Segment Start: Supplied data
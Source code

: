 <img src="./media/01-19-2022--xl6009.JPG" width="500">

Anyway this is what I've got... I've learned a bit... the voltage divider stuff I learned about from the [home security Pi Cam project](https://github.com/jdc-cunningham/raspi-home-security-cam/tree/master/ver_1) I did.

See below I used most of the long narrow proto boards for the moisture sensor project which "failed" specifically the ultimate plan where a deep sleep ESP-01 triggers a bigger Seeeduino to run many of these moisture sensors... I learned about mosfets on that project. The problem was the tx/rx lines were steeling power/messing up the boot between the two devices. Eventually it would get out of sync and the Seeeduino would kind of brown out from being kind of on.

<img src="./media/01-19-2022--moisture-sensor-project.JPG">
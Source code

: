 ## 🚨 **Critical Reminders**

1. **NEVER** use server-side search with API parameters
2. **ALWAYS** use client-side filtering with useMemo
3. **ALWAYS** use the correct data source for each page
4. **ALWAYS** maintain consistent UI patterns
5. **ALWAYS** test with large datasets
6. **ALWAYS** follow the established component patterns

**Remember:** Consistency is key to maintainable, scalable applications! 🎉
Segment End: Supplied data
Segment Start: Supplied data
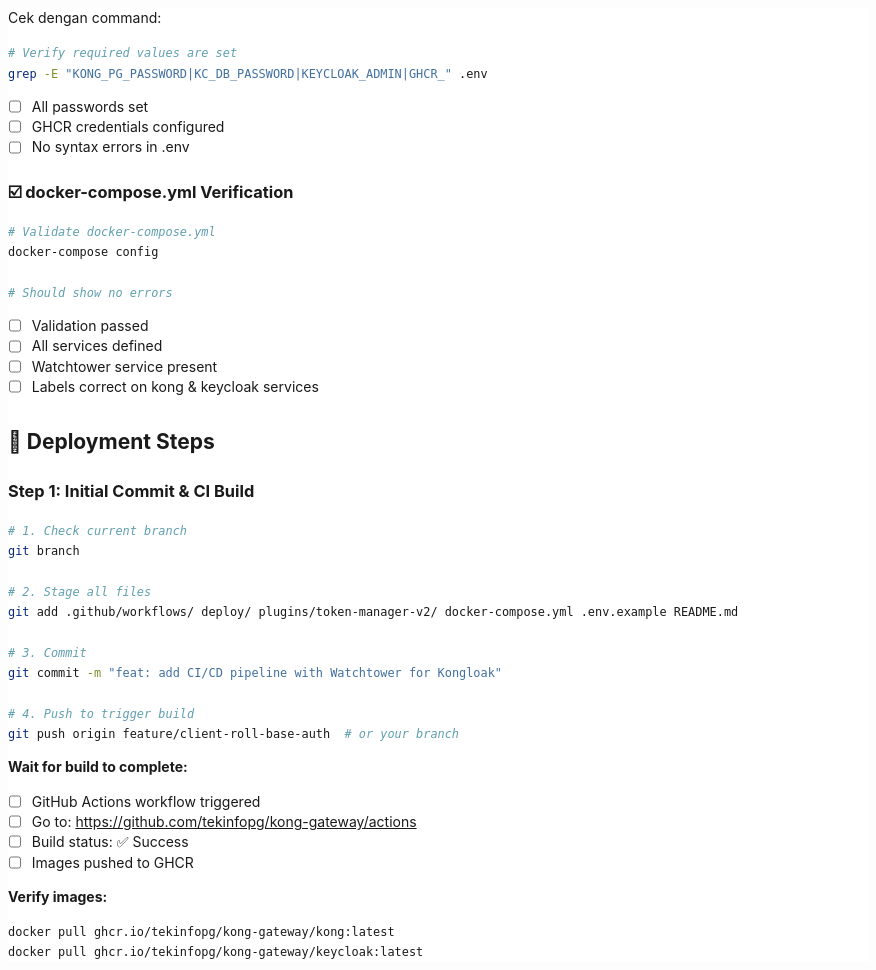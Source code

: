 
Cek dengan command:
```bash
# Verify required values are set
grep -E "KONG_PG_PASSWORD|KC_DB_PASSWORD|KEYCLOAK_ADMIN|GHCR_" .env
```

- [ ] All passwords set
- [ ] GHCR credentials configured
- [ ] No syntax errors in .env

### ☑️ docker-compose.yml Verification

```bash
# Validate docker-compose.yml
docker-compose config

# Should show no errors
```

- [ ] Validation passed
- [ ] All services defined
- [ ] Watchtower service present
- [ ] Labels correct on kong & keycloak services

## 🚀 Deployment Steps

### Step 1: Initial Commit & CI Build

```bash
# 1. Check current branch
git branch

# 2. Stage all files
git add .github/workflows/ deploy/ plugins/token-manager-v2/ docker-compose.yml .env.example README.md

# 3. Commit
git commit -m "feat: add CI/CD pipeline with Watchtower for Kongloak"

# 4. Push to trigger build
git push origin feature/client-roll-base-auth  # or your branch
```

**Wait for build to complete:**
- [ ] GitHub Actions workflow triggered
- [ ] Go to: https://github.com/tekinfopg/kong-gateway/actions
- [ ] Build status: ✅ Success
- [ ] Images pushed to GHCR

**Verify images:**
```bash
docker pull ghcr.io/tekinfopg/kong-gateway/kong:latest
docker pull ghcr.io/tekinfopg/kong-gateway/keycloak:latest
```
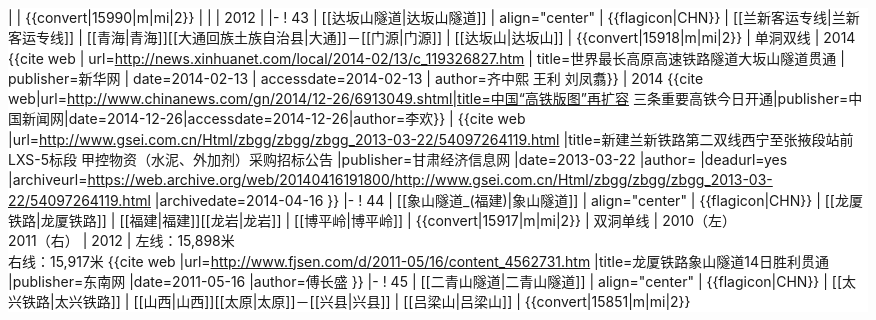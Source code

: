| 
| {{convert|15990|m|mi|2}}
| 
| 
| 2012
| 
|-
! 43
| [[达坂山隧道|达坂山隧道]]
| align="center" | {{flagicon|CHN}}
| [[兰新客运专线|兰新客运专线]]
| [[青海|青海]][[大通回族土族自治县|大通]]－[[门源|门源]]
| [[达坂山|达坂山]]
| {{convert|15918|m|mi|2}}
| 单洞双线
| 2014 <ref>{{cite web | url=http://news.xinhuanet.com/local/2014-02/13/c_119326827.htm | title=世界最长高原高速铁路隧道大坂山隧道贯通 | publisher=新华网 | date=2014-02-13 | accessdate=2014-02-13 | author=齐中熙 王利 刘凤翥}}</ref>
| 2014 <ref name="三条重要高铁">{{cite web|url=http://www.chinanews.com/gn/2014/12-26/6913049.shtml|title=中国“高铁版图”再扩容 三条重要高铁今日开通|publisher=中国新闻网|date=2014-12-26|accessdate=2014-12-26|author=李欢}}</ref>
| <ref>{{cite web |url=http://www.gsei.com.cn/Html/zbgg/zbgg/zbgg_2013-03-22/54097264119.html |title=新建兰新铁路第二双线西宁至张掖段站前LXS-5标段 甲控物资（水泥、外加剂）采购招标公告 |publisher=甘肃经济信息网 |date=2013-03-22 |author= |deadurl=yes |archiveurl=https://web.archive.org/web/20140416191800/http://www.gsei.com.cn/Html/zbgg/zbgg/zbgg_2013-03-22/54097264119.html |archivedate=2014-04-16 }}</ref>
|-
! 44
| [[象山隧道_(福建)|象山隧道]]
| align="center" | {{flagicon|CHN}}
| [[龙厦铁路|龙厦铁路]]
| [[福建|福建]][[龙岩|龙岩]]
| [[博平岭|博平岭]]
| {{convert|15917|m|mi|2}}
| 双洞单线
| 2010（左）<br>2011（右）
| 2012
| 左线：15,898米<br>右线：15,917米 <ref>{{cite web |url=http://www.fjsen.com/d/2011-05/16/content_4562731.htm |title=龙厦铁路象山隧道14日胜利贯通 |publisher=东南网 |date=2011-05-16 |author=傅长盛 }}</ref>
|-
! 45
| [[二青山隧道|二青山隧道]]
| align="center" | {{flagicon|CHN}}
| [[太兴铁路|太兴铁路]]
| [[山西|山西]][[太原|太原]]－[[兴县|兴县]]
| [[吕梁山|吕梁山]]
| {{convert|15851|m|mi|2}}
Segment End: Supplied data
**Exercise description**.
Say how many lines in the records contain the string "client". No other text is needed.

**Problem solution**.
2